ABSTRACT

According to numerous commentators, ranging from Davidson to Laudan, Quine’s work, especially the strongest version of the D-Q underdetermination thesis, has unmistakable relativist implications, though these implications are expressly rejected by Quine himself. This rejection is not seen as surprising: with notable exceptions, such as Margolis, contemporary philosophers who occupy the conceptual space of relativism emphatically reject any attachment of a relativist label to themselves. Be that as it may, it could be argued that much of the relativism which is said to vitiate Quine’s more intricate writings is given a more tangible, historical expression in the works of Kuhn. Aside entirely from Kuhn’s explicit acknowledgement of an intellectual debt to Quine in his Structures of Scientific Revolutions, (Kuhn 1962) a Kuhnian paradigm can be seen as a specific historico-scientific explication or a novel original articulation of Quine’s milestones of empiricism.
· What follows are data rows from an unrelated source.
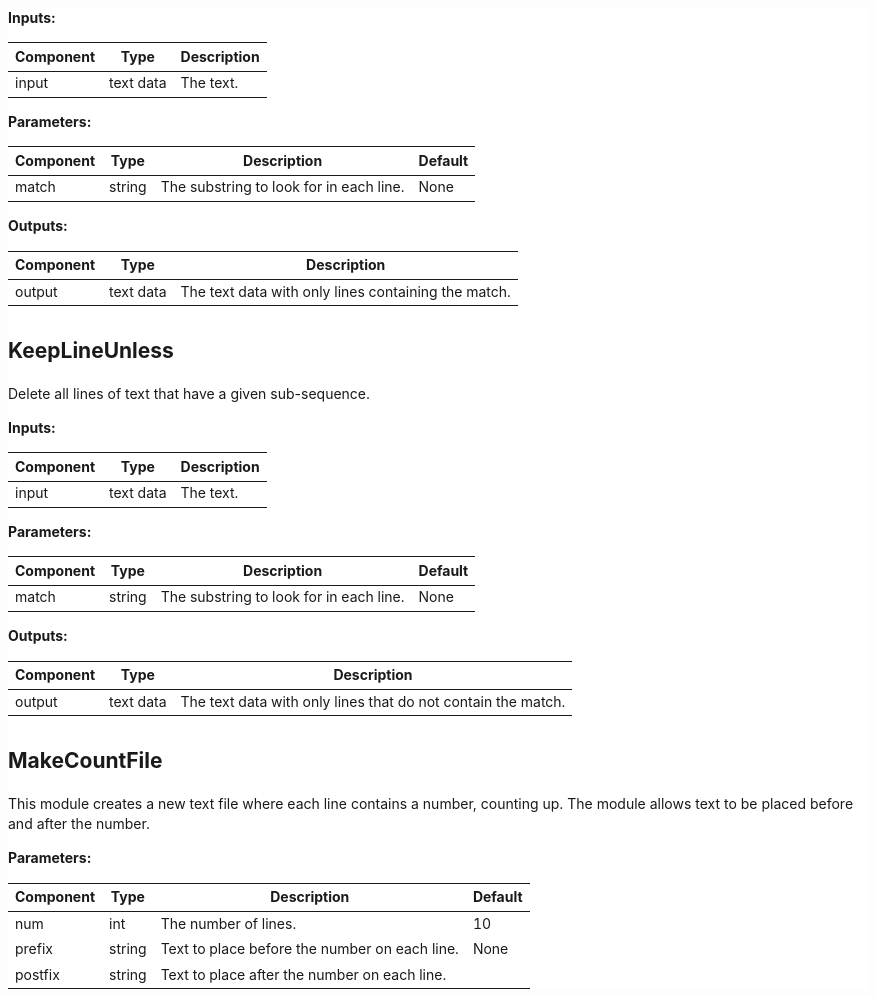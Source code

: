 **Inputs:**

| Component | Type | Description |
| --------- | ---- | ----------- |
| input  | text data | The text. |

**Parameters:**

| Component | Type | Description | Default |
| --------- | ---- | ----------- | ------- |
| match | string | The substring to look for in each line. | None |

**Outputs:**

| Component | Type | Description |
| --------- | ---- | ----------- |
| output  | text data | The text data with only lines containing the match. |

## KeepLineUnless

Delete all lines of text that have a given sub-sequence.

**Inputs:**

| Component | Type | Description |
| --------- | ---- | ----------- |
| input  | text data | The text. |

**Parameters:**

| Component | Type | Description | Default |
| --------- | ---- | ----------- | ------- |
| match | string | The substring to look for in each line. | None |

**Outputs:**

| Component | Type | Description |
| --------- | ---- | ----------- |
| output  | text data | The text data with only lines that do not contain the match. |


## MakeCountFile

This module creates a new text file where each line contains a number, counting up. The module allows text to be placed before and after the number.


**Parameters:**

| Component | Type | Description | Default |
| --------- | ---- | ----------- | ------- |
| num | int | The number of lines. | 10 |
| prefix | string | Text to place before the number on each line. | None |
| postfix | string | Text to place after the number on each line.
In the Kuhnian historico-sociological approach to philosophy of science, scientific description is theory-laden, the emphasis is on the location of sentences within paradigms, which can be viewed as concrete historical exemplars of Quinian conceptual schemes, and the Duhem-Quine underdetermination theses appear to reign supreme. Hence, since Kuhn spells out these central Quinian themes in more concrete historical terms, their relativistic implications are more patently visible there than in Quine’s more abstract approach.